----- EXCERPTED RECORDS -----

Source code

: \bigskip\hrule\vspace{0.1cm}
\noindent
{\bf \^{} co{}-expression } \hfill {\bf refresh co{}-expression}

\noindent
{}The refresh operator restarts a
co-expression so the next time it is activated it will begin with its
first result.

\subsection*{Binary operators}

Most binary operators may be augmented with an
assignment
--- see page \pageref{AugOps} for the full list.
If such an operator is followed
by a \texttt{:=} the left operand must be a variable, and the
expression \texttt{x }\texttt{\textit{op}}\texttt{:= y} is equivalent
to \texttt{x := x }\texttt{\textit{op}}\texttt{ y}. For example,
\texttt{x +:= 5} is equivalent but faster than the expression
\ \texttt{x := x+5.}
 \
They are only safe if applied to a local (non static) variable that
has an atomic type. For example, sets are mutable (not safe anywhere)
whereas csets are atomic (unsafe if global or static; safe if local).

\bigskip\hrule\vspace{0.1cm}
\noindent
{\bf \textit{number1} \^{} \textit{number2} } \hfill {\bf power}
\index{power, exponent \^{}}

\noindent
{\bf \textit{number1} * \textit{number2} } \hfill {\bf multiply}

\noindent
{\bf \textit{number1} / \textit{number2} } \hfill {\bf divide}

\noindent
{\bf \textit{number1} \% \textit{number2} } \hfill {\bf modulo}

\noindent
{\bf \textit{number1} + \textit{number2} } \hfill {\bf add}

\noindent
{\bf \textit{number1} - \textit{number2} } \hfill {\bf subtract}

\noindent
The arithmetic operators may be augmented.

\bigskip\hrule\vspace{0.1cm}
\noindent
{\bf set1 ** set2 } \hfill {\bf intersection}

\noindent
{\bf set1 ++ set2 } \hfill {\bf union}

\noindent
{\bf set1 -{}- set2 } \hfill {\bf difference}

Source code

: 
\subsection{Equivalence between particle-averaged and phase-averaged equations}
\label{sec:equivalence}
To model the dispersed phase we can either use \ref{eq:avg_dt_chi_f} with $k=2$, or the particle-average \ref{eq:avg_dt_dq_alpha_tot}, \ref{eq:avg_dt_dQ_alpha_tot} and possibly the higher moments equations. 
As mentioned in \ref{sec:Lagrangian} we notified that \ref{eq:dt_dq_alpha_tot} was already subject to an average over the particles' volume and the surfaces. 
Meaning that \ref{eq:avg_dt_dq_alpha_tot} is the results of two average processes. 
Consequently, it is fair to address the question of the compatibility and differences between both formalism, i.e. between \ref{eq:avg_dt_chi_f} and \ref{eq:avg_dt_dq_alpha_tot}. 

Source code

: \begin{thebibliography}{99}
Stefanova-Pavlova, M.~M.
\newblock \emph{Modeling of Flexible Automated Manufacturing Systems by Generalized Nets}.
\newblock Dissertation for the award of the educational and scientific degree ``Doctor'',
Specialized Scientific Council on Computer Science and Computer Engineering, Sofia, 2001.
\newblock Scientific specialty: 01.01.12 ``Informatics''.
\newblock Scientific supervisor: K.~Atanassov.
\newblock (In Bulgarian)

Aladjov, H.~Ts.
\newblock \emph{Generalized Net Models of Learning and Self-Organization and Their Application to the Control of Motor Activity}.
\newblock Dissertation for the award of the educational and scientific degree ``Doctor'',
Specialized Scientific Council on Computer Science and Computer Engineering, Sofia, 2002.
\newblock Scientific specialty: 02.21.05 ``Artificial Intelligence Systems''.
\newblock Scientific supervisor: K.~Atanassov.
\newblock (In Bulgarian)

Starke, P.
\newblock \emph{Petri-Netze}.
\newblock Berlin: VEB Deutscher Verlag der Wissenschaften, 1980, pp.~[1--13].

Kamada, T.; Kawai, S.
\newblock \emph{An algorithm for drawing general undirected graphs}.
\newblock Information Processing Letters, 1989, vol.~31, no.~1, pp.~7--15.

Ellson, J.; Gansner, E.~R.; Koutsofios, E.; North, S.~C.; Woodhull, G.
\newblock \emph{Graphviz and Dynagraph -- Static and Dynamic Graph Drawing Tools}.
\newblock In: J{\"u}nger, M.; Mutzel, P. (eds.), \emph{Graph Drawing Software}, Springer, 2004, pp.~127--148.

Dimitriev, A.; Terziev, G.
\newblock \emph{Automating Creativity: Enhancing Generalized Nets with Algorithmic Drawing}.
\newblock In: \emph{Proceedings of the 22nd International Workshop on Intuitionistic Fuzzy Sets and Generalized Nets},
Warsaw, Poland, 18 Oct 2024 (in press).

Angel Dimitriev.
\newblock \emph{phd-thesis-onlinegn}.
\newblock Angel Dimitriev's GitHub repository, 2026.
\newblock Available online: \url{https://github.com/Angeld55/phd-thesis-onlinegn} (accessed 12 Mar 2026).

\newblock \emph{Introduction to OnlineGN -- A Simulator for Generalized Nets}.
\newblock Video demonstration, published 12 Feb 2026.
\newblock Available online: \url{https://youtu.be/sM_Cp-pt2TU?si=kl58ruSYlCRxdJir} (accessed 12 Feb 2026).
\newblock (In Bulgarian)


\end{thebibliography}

-----

EXERCISE OBJECTIVE >>
Would you please transcribe the records above in full and exactly?

WRITTEN SOLUTION >>
Source code

: \bigskip\hrule\vspace{0.1cm}
\noindent
{\bf \^{} co{}-expression } \hfill {\bf refresh co{}-expression}

\noindent
{}The refresh operator restarts a
co-expression so the next time it is activated it will begin with its
first result.

\subsection*{Binary operators}

Most binary operators may be augmented with an
assignment
--- see page \pageref{AugOps} for the full list.
If such an operator is followed
by a \texttt{:=} the left operand must be a variable, and the
expression \texttt{x }\texttt{\textit{op}}\texttt{:= y} is equivalent
to \texttt{x := x }\texttt{\textit{op}}\texttt{ y}. For example,
\texttt{x +:= 5} is equivalent but faster than the expression
\ \texttt{x := x+5.}
 \
They are only safe if applied to a local (non static) variable that
has an atomic type. For example, sets are mutable (not safe anywhere)
whereas csets are atomic (unsafe if global or static; safe if local).

\bigskip\hrule\vspace{0.1cm}
\noindent
{\bf \textit{number1} \^{} \textit{number2} } \hfill {\bf power}
\index{power, exponent \^{}}

\noindent
{\bf \textit{number1} * \textit{number2} } \hfill {\bf multiply}

\noindent
{\bf \textit{number1} / \textit{number2} } \hfill {\bf divide}

\noindent
{\bf \textit{number1} \% \textit{number2} } \hfill {\bf modulo}

\noindent
{\bf \textit{number1} + \textit{number2} } \hfill {\bf add}

\noindent
{\bf \textit{number1} - \textit{number2} } \hfill {\bf subtract}

\noindent
The arithmetic operators may be augmented.

\bigskip\hrule\vspace{0.1cm}
\noindent
{\bf set1 ** set2 } \hfill {\bf intersection}

\noindent
{\bf set1 ++ set2 } \hfill {\bf union}

\noindent
{\bf set1 -{}- set2 } \hfill {\bf difference}

Source code

: 
\subsection{Equivalence between particle-averaged and phase-averaged equations}
\label{sec:equivalence}
To model the dispersed phase we can either use \ref{eq:avg_dt_chi_f} with $k=2$, or the particle-average \ref{eq:avg_dt_dq_alpha_tot}, \ref{eq:avg_dt_dQ_alpha_tot} and possibly the higher moments equations. 
As mentioned in \ref{sec:Lagrangian} we notified that \ref{eq:dt_dq_alpha_tot} was already subject to an average over the particles' volume and the surfaces. 
Meaning that \ref{eq:avg_dt_dq_alpha_tot} is the results of two average processes. 
Consequently, it is fair to address the question of the compatibility and differences between both formalism, i.e. between \ref{eq:avg_dt_chi_f} and \ref{eq:avg_dt_dq_alpha_tot}. 

Source code

: \begin{thebibliography}{99}
Stefanova-Pavlova, M.~M.
\newblock \emph{Modeling of Flexible Automated Manufacturing Systems by Generalized Nets}.
\newblock Dissertation for the award of the educational and scientific degree ``Doctor'',
Specialized Scientific Council on Computer Science and Computer Engineering, Sofia, 2001.
\newblock Scientific specialty: 01.01.12 ``Informatics''.
\newblock Scientific supervisor: K.~Atanassov.
\newblock (In Bulgarian)

Aladjov, H.~Ts.
\newblock \emph{Generalized Net Models of Learning and Self-Organization and Their Application to the Control of Motor Activity}.
\newblock Dissertation for the award of the educational and scientific degree ``Doctor'',
Specialized Scientific Council on Computer Science and Computer Engineering, Sofia, 2002.
\newblock Scientific specialty: 02.21.05 ``Artificial Intelligence Systems''.
\newblock Scientific supervisor: K.~Atanassov.
\newblock (In Bulgarian)

Starke, P.
\newblock \emph{Petri-Netze}.
\newblock Berlin: VEB Deutscher Verlag der Wissenschaften, 1980, pp.~[1--13].

Kamada, T.; Kawai, S.
\newblock \emph{An algorithm for drawing general undirected graphs}.
\newblock Information Processing Letters, 1989, vol.~31, no.~1, pp.~7--15.

Ellson, J.; Gansner, E.~R.; Koutsofios, E.; North, S.~C.; Woodhull, G.
\newblock \emph{Graphviz and Dynagraph -- Static and Dynamic Graph Drawing Tools}.
\newblock In: J{\"u}nger, M.; Mutzel, P. (eds.), \emph{Graph Drawing Software}, Springer, 2004, pp.~127--148.

Dimitriev, A.; Terziev, G.
\newblock \emph{Automating Creativity: Enhancing Generalized Nets with Algorithmic Drawing}.
\newblock In: \emph{Proceedings of the 22nd International Workshop on Intuitionistic Fuzzy Sets and Generalized Nets},
Warsaw, Poland, 18 Oct 2024 (in press).

Angel Dimitriev.
\newblock \emph{phd-thesis-onlinegn}.
\newblock Angel Dimitriev's GitHub repository, 2026.
\newblock Available online: \url{https://github.com/Angeld55/phd-thesis-onlinegn} (accessed 12 Mar 2026).

\newblock \emph{Introduction to OnlineGN -- A Simulator for Generalized Nets}.
\newblock Video demonstration, published 12 Feb 2026.
\newblock Available online: \url{https://youtu.be/sM_Cp-pt2TU?si=kl58ruSYlCRxdJir} (accessed 12 Feb 2026).
\newblock (In Bulgarian)


\end{thebibliography}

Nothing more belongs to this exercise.